In re Five Star Partners, LP

Decision Date08 July 1994
Docket NumberBankruptcy No. 93-72524. Adv. No. 93-6784.
Citation169 BR 994
PartiesIn re FIVE STAR PARTNERS, L.P., Debtor. FIVE STAR PARTNERS, L.P., Plaintiff, v. VINCENT NETHERLANDS PROPERTIES, B.V., Defendant.
CourtU.S. Bankruptcy Court — Northern District of Georgia

COPYRIGHT MATERIAL OMITTED

Dennis S. Meir of Kilpatrick & Cody, Atlanta, GA, for plaintiff/debtor.

Richard D. Ellenberg, Atlanta, GA, for defendant Vincent Netherlands Properties, B.V.

W. Brooks Stillwell, Savannah, GA, for amicus curiae Kragmore Properties, Inc.

DECISION AND ORDER ON CROSS-MOTIONS FOR SUMMARY JUDGMENT

JAMES E. MASSEY, Bankruptcy Judge.

Vincent Netherlands Properties, B.V., a corporation organized under the laws of The Netherlands, (the "Defendant") holds by assignment a security deed on real property owned by Five Star Partners, L.P. (the "Plaintiff" or "Debtor") to secure a debt owed to the Defendant. When the Debtor filed this case, the Defendant had yet to comply with reporting and related requirements of the Georgia RICO Act. O.C.G.A. ? 16-14-1, et seq. That statute provides in part that an alien corporation failing to comply with reporting and registration provisions "shall not be entitled to own, purchase, or sell any real property. . . ." O.C.G.A. ? 16-14-15(h). The Plaintiff contends that the Defendant's failure to comply with reporting and registration provisions of the Georgia RICO Act renders the Defendant's interest in the property voidable under 11 U.S.C. ? 544(a).

There being no issue of material fact, each of the parties moved for summary judgment. In addition to the briefs submitted by the parties, Kragmore Properties, Ltd., a creditor, filed an amicus brief. The court heard oral argument from the Debtor, the Defendant and Kragmore on April 22, 1994.

The legal issues presented are matters of first impression. For the reasons given below, the court holds that O.C.G.A. ? 16-14-15 is not a recording statute. The mere failure of an alien corporation to comply with the reporting and registration provisions of the Georgia RICO Act does not permit a bona fide purchaser of real property to take title to that property free of the interests of the non-complying alien corporation in that property. The court further holds that the Debtor lacks standing under O.C.G.A. ? 16-14-15 to challenge the validity of the security deed held by the Defendant.

FINDINGS OF FACT

Five Star Investment Properties, Inc. ("FSIP") is the sole general partner of the Debtor. In December 1990, it acquired property consisting of three separate tracts of land located in Fulton County, Georgia, one of which is commonly known as the Biltmore Hotel (collectively the "Property"), from O.P.D.I.-U.S., Inc., a Georgia corporation, ("OPDI"). The purchase price consisted of $3,000,000 in cash and FSIP's Purchase Money Real Estate Note (the "Note") in the amount of $13,500,000. FSIP secured the Note with a Purchase Money Deed To Secure Debt (the "Security Deed"), which OPDI recorded in the office of the Clerk of the Superior Court of Fulton County, Georgia on December 18, 1990. The recorded Security Deed gave OPDI a first priority lien against the Property.

By deeds dated July 1, 1991, FSIP transferred the Property to itself and G. Lars Gullstedt ("Gullstedt"), who in turn transferred it to the Debtor. Those deeds were recorded on February 7, 1992.

By an assignment dated August 19, 1991, OPDI transferred its interest in the Note and Security Deed to Vincent Antilles Holdings, N.V., a Netherlands Antilles corporation ("VAH"). By an assignment also dated August 19, 1991, VAH transferred the Note and Security Deed to the Defendant. Each one of those assignments was filed of record on September 3, 1991.
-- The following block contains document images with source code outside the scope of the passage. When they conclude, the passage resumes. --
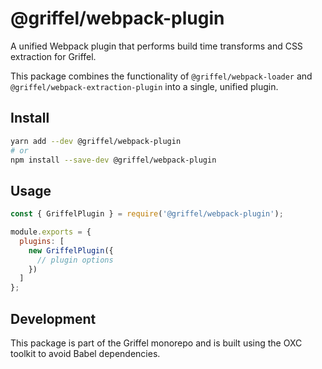 # @griffel/webpack-plugin

A unified Webpack plugin that performs build time transforms and CSS extraction for Griffel.

This package combines the functionality of `@griffel/webpack-loader` and `@griffel/webpack-extraction-plugin` into a single, unified plugin.

## Install

```bash
yarn add --dev @griffel/webpack-plugin
# or
npm install --save-dev @griffel/webpack-plugin
```

## Usage

```js
const { GriffelPlugin } = require('@griffel/webpack-plugin');

module.exports = {
  plugins: [
    new GriffelPlugin({
      // plugin options
    })
  ]
};
```

## Development

This package is part of the Griffel monorepo and is built using the OXC toolkit to avoid Babel dependencies.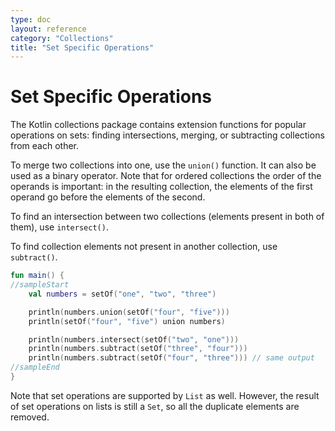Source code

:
 ```yaml
---
type: doc
layout: reference
category: "Collections"
title: "Set Specific Operations"
---
```


# Set Specific Operations

The Kotlin collections package contains extension functions for popular operations on sets: finding intersections, merging, or subtracting collections from each other.

To merge two collections into one, use the `union()` function. It can also be used as a binary operator.
Note that for ordered collections the order of the operands is important: in the resulting collection, the elements of the first operand go before the elements of the second.

To find an intersection between two collections (elements present in both of them), use `intersect()`.

To find collection elements not present in another collection, use `subtract()`. 

<div class="sample" markdown="1" theme="idea" data-min-compiler-version="1.3">

```kotlin
fun main() {
//sampleStart
    val numbers = setOf("one", "two", "three")

    println(numbers.union(setOf("four", "five")))
    println(setOf("four", "five") union numbers)

    println(numbers.intersect(setOf("two", "one")))
    println(numbers.subtract(setOf("three", "four")))
    println(numbers.subtract(setOf("four", "three"))) // same output
//sampleEnd
}
```
</div>

Note that set operations are supported by `List` as well.
However, the result of set operations on lists is still a `Set`, so all the duplicate elements are removed.

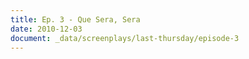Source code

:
 ```yaml
---
title: Ep. 3 - Que Sera, Sera
date: 2010-12-03
document: _data/screenplays/last-thursday/episode-3
---
```

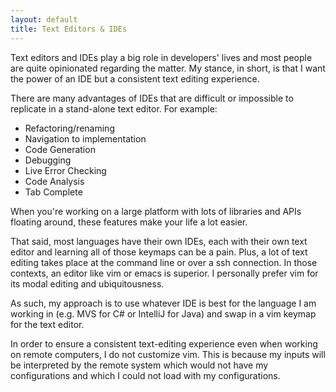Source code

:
 ```yaml
---
layout: default
title: Text Editors & IDEs
---
```


Text editors and IDEs play a big role in developers' lives and most people are quite opinionated regarding the matter. My stance, in short, is that I want the power of an IDE but a consistent text editing experience. 

There are many advantages of IDEs that are difficult or impossible to replicate in a stand-alone text editor. For example: 

- Refactoring/renaming 
- Navigation to implementation 
- Code Generation 
- Debugging 
- Live Error Checking 
- Code Analysis 
- Tab Complete 

When you're working on a large platform with lots of libraries and APIs floating around, these features make your life a lot easier. 

That said, most languages have their own IDEs, each with their own text editor and learning all of those keymaps can be a pain. Plus, a lot of text editing takes place at the command line or over a ssh connection. In those contexts, an editor like vim or emacs is superior. I personally prefer vim for its modal editing and ubiquitousness. 

As such, my approach is to use whatever IDE is best for the language I am working in (e.g. MVS for C# or IntelliJ for Java) and swap in a vim keymap for the text editor. 

In order to ensure a consistent text-editing experience even when working on remote computers, I do not customize vim. This is because my inputs will be interpreted by the remote system which would not have my configurations and which I could not load with my configurations.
Two years later, on September 3, 1993, the Debtor filed a voluntary petition for relief under Chapter 11 of the Bankruptcy Code. A trustee has not been appointed and hence the Debtor is a debtor in possession. On September 28, 1993, about three weeks after the filing of the petition initiating this case, the Defendant complied for the first time with the reporting and registration provisions of the Georgia RICO Act.

CONCLUSIONS OF LAW
A. Summary Judgment Appropriate.

Pursuant to Fed.R.Civ.P. 56(c) incorporated in Fed.R.Bankr.P. 7056, a party moving for summary judgment prevails if "the pleadings, depositions, answers to interrogatories, and admissions on file, together with the affidavits, if any, show that there is no genuine issue as to any material fact and that the moving party is entitled to a judgment as a matter of law." Celotex Corp. v. Catrett, 477 U.S. 317, 322, 106 S.Ct. 2548, 2552, 91 L.Ed.2d 265 (1986). There is no disputed material fact in this case. There is only a question of the application of the law to the undisputed facts. This court has jurisdiction under 28 U.S.C. ? 157(b)(2)(K). Accordingly, the motions for summary judgment are appropriately before the court.

B. The Issues Presented.

Section 544 of the Bankruptcy Code arms a bankruptcy trustee with the lien priority and rights of a hypothetical lien creditor or bona fide purchaser of real property of the debtor as of the moment the petition is filed.1 The Plaintiff, as a debtor in possession with the powers of a trustee under 11 U.S.C. ? 1107, seeks to use these "strong-arm" provisions to avoid the interest of the Defendant in the Property.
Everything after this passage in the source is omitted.